TASK DETAILS: When a line of the listing below has the string "nginx" in it, copy that line.

SUPPLIED MATERIAL:
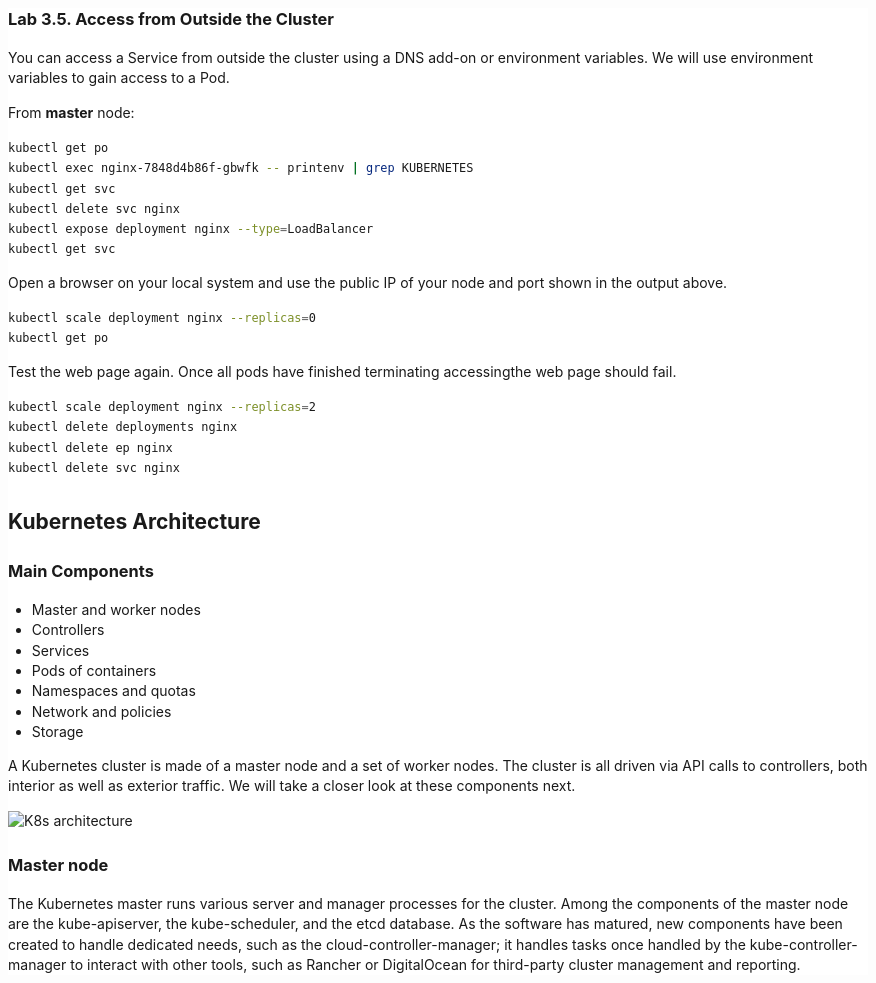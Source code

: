 ### Lab 3.5. Access from Outside the Cluster

You can access a Service from outside the cluster using a DNS add-on or environment variables. We will use environment variables to gain access to a Pod.

From **master** node:

``` sh
kubectl get po
kubectl exec nginx-7848d4b86f-gbwfk -- printenv | grep KUBERNETES
kubectl get svc
kubectl delete svc nginx
kubectl expose deployment nginx --type=LoadBalancer
kubectl get svc
```

Open a browser on your local system and use the public IP of your node and port shown in the output above.

``` sh
kubectl scale deployment nginx --replicas=0
kubectl get po
```

Test the web page again. Once all pods have finished terminating accessingthe web page should fail.

``` sh
kubectl scale deployment nginx --replicas=2
kubectl delete deployments nginx
kubectl delete ep nginx
kubectl delete svc nginx
```

## Kubernetes Architecture

### Main Components

* Master and worker nodes
* Controllers
* Services
* Pods of containers
* Namespaces and quotas
* Network and policies
* Storage

A Kubernetes cluster is made of a master node and a set of worker nodes. The cluster is all driven via API calls to controllers, both interior as well as exterior traffic. We will take a closer look at these components next.

![K8s architecture](../../images/k8s-arch2.png "K8s architecture")

### Master node

The Kubernetes master runs various server and manager processes for the cluster. Among the components of the master node are the kube-apiserver, the kube-scheduler, and the etcd database. As the software has matured, new components have been created to handle dedicated needs, such as the cloud-controller-manager; it handles tasks once handled by the kube-controller-manager to interact with other tools, such as Rancher or DigitalOcean for third-party cluster management and reporting.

ANSWER BOX:
kubectl exec nginx-7848d4b86f-gbwfk -- printenv | grep KUBERNETES
kubectl delete svc nginx
kubectl expose deployment nginx --type=LoadBalancer
kubectl scale deployment nginx --replicas=0
kubectl scale deployment nginx --replicas=2
kubectl delete deployments nginx
kubectl delete ep nginx
kubectl delete svc nginx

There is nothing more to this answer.